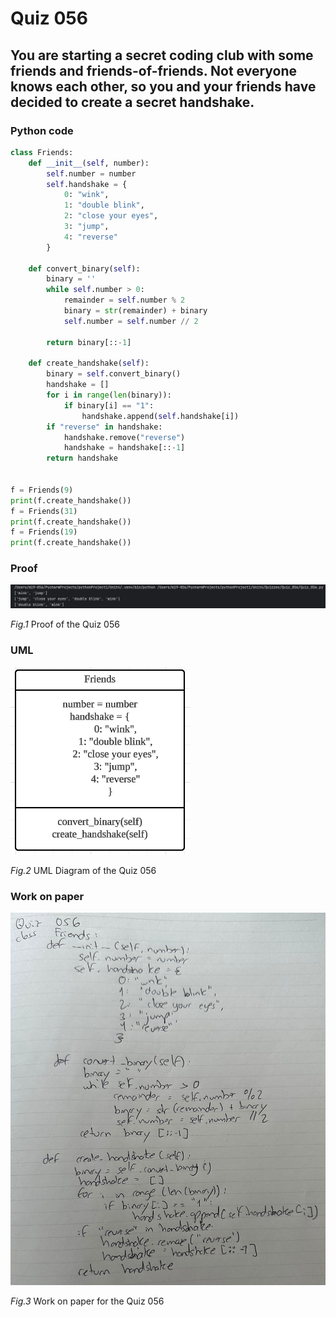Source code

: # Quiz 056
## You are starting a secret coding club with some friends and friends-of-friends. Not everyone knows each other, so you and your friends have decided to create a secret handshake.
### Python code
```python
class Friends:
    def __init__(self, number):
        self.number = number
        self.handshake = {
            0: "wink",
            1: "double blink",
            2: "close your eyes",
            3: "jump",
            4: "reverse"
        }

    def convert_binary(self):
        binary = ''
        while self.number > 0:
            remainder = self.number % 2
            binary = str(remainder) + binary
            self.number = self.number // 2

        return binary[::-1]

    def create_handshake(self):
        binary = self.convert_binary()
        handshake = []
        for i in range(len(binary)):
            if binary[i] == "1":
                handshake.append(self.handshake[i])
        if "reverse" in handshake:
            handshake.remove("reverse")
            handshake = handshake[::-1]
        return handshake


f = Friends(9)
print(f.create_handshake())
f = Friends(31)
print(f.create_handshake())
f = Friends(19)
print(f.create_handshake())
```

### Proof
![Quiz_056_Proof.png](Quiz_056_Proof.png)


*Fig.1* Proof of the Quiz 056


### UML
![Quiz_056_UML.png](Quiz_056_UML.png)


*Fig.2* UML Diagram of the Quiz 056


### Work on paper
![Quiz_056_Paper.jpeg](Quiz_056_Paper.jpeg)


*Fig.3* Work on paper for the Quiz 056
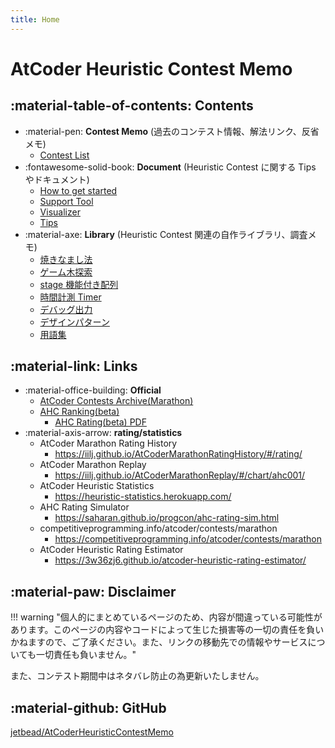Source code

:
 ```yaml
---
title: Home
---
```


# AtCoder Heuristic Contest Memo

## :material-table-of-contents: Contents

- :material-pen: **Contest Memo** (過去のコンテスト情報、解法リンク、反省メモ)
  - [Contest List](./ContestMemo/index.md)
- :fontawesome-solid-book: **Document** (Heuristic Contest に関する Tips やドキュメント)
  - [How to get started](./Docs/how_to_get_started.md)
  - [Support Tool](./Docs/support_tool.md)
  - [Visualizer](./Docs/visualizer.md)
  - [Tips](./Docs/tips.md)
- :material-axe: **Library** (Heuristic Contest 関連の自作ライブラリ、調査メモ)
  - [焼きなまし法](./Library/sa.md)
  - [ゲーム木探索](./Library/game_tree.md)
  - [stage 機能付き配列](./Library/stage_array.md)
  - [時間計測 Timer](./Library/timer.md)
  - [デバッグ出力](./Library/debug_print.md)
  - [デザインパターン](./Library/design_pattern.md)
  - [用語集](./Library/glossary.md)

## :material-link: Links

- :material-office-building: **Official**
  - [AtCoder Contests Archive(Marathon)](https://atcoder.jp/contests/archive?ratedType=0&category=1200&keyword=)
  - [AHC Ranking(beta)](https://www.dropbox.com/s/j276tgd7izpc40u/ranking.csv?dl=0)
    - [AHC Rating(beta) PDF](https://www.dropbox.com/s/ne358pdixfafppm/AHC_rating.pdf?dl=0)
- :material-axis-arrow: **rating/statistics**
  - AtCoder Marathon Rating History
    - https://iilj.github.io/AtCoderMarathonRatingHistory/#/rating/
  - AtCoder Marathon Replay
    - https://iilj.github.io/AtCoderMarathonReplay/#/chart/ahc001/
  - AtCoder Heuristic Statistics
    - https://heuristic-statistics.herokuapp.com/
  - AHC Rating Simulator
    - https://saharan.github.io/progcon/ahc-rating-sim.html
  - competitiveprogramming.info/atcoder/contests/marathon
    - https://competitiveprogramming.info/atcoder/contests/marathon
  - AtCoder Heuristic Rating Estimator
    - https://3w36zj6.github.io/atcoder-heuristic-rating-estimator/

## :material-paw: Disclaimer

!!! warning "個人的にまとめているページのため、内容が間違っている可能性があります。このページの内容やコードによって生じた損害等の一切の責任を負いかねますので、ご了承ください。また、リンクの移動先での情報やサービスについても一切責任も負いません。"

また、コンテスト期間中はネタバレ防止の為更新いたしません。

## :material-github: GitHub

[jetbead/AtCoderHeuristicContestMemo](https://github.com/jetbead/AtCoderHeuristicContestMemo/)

··········

Reply with nothing but a number. State how many lines in the records hold the word "your".

**TASK ANSWER:**
2